---- INPUT DATA

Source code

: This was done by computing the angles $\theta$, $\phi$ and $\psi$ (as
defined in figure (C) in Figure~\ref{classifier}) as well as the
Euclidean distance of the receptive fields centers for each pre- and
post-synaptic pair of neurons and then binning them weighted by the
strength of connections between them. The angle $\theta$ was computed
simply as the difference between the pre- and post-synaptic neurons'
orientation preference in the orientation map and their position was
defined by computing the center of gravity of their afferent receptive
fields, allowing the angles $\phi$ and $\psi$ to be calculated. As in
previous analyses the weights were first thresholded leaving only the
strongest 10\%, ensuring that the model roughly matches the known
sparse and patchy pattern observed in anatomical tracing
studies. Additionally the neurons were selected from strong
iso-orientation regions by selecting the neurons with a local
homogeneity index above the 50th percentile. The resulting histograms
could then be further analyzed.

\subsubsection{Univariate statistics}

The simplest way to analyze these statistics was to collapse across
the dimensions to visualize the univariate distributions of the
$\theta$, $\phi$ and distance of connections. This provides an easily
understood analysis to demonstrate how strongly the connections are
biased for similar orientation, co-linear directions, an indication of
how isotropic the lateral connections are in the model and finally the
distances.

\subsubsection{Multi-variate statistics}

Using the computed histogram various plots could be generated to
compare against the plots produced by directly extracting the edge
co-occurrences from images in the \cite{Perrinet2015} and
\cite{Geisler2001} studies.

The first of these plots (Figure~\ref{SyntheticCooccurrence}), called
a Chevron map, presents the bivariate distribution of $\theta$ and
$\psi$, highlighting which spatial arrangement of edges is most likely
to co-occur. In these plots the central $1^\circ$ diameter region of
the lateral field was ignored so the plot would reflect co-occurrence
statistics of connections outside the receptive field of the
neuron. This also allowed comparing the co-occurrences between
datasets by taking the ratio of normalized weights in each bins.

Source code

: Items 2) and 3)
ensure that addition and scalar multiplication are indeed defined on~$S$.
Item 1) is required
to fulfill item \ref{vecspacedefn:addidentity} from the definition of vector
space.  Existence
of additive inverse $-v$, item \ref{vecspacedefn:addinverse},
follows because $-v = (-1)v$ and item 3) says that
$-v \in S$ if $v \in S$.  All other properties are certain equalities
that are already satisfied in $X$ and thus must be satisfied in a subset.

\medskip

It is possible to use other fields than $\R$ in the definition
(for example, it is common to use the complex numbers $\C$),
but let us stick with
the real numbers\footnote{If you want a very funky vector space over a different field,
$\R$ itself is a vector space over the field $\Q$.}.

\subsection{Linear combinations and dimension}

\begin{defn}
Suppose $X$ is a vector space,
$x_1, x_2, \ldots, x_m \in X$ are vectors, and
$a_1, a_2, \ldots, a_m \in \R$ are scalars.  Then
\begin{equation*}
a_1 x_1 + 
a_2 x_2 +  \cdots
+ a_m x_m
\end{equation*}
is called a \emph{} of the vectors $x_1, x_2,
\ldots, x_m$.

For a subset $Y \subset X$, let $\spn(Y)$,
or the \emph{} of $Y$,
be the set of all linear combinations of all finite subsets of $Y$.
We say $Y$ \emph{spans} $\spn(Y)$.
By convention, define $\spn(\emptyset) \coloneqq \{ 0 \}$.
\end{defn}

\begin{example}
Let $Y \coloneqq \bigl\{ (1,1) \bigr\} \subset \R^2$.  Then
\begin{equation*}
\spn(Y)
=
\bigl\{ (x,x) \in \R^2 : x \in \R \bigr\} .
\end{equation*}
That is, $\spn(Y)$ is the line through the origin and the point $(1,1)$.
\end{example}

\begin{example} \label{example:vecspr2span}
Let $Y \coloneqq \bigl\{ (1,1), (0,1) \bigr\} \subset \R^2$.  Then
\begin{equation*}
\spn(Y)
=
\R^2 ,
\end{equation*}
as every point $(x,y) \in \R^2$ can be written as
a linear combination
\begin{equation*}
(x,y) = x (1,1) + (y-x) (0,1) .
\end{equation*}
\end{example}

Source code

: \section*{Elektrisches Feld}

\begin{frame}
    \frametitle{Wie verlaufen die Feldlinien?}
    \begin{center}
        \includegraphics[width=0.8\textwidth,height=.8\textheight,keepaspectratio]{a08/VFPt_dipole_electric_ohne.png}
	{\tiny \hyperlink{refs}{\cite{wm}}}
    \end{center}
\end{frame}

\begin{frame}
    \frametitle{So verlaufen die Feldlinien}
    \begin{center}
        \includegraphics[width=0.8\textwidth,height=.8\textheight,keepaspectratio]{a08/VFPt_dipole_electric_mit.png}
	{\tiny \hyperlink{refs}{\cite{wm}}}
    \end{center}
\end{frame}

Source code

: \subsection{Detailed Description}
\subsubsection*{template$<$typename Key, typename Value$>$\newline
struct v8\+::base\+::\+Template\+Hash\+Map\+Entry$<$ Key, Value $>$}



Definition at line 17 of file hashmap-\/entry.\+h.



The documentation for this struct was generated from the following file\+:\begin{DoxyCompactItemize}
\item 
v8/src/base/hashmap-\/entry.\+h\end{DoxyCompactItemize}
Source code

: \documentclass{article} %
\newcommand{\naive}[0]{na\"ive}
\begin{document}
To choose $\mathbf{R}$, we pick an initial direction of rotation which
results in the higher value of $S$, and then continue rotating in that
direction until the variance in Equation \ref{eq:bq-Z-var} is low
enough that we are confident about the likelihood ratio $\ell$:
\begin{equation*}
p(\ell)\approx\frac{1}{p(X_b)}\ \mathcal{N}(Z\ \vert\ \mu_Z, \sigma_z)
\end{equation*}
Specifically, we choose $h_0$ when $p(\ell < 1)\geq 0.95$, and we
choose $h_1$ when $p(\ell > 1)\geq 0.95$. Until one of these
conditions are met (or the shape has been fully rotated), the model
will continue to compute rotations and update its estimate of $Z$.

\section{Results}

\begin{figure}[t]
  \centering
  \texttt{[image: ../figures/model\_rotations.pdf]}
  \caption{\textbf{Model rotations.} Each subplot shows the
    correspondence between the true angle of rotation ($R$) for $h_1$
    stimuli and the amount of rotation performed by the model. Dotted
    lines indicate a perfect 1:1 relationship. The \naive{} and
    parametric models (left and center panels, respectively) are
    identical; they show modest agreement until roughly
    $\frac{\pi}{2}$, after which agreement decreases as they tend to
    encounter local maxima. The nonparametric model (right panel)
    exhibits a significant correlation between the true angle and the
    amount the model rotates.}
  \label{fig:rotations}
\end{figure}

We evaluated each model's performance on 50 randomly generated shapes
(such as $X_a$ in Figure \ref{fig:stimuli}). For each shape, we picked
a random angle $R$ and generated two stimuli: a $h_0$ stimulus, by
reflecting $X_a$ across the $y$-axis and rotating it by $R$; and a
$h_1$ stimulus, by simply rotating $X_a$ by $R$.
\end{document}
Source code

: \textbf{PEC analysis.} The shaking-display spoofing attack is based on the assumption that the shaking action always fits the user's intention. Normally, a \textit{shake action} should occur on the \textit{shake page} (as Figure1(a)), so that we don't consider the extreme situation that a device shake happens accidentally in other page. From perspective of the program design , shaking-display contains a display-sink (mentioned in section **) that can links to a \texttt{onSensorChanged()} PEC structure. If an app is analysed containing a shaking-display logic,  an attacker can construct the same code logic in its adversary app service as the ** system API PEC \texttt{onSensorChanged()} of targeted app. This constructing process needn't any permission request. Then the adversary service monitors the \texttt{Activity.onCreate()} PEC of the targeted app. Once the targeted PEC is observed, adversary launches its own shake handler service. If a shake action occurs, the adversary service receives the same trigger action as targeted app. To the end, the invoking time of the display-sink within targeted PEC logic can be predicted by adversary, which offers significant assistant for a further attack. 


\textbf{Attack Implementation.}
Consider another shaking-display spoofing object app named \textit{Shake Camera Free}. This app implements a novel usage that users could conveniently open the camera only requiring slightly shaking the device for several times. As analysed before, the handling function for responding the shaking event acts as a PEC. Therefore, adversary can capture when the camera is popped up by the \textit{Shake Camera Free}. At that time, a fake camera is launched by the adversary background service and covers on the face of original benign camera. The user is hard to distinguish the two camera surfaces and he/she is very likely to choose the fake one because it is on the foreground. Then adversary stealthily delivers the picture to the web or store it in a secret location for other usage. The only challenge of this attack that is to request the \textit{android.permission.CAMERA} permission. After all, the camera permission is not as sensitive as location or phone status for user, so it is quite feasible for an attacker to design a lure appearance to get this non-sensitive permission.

--------

▶ **PROMPT**: Beginning at the line above with "simply as the" and finishing at the line with "to co-occur. In", return each line exactly and return nothing else.

▶ **WRITTEN REPLY**:
simply as the difference between the pre- and post-synaptic neurons'
orientation preference in the orientation map and their position was
defined by computing the center of gravity of their afferent receptive
fields, allowing the angles $\phi$ and $\psi$ to be calculated. As in
previous analyses the weights were first thresholded leaving only the
strongest 10\%, ensuring that the model roughly matches the known
sparse and patchy pattern observed in anatomical tracing
studies. Additionally the neurons were selected from strong
iso-orientation regions by selecting the neurons with a local
homogeneity index above the 50th percentile. The resulting histograms
could then be further analyzed.

\subsubsection{Univariate statistics}

The simplest way to analyze these statistics was to collapse across
the dimensions to visualize the univariate distributions of the
$\theta$, $\phi$ and distance of connections. This provides an easily
understood analysis to demonstrate how strongly the connections are
biased for similar orientation, co-linear directions, an indication of
how isotropic the lateral connections are in the model and finally the
distances.

\subsubsection{Multi-variate statistics}

Using the computed histogram various plots could be generated to
compare against the plots produced by directly extracting the edge
co-occurrences from images in the \cite{Perrinet2015} and
\cite{Geisler2001} studies.

The first of these plots (Figure~\ref{SyntheticCooccurrence}), called
a Chevron map, presents the bivariate distribution of $\theta$ and
$\psi$, highlighting which spatial arrangement of edges is most likely
to co-occur. In these plots the central $1^\circ$ diameter region of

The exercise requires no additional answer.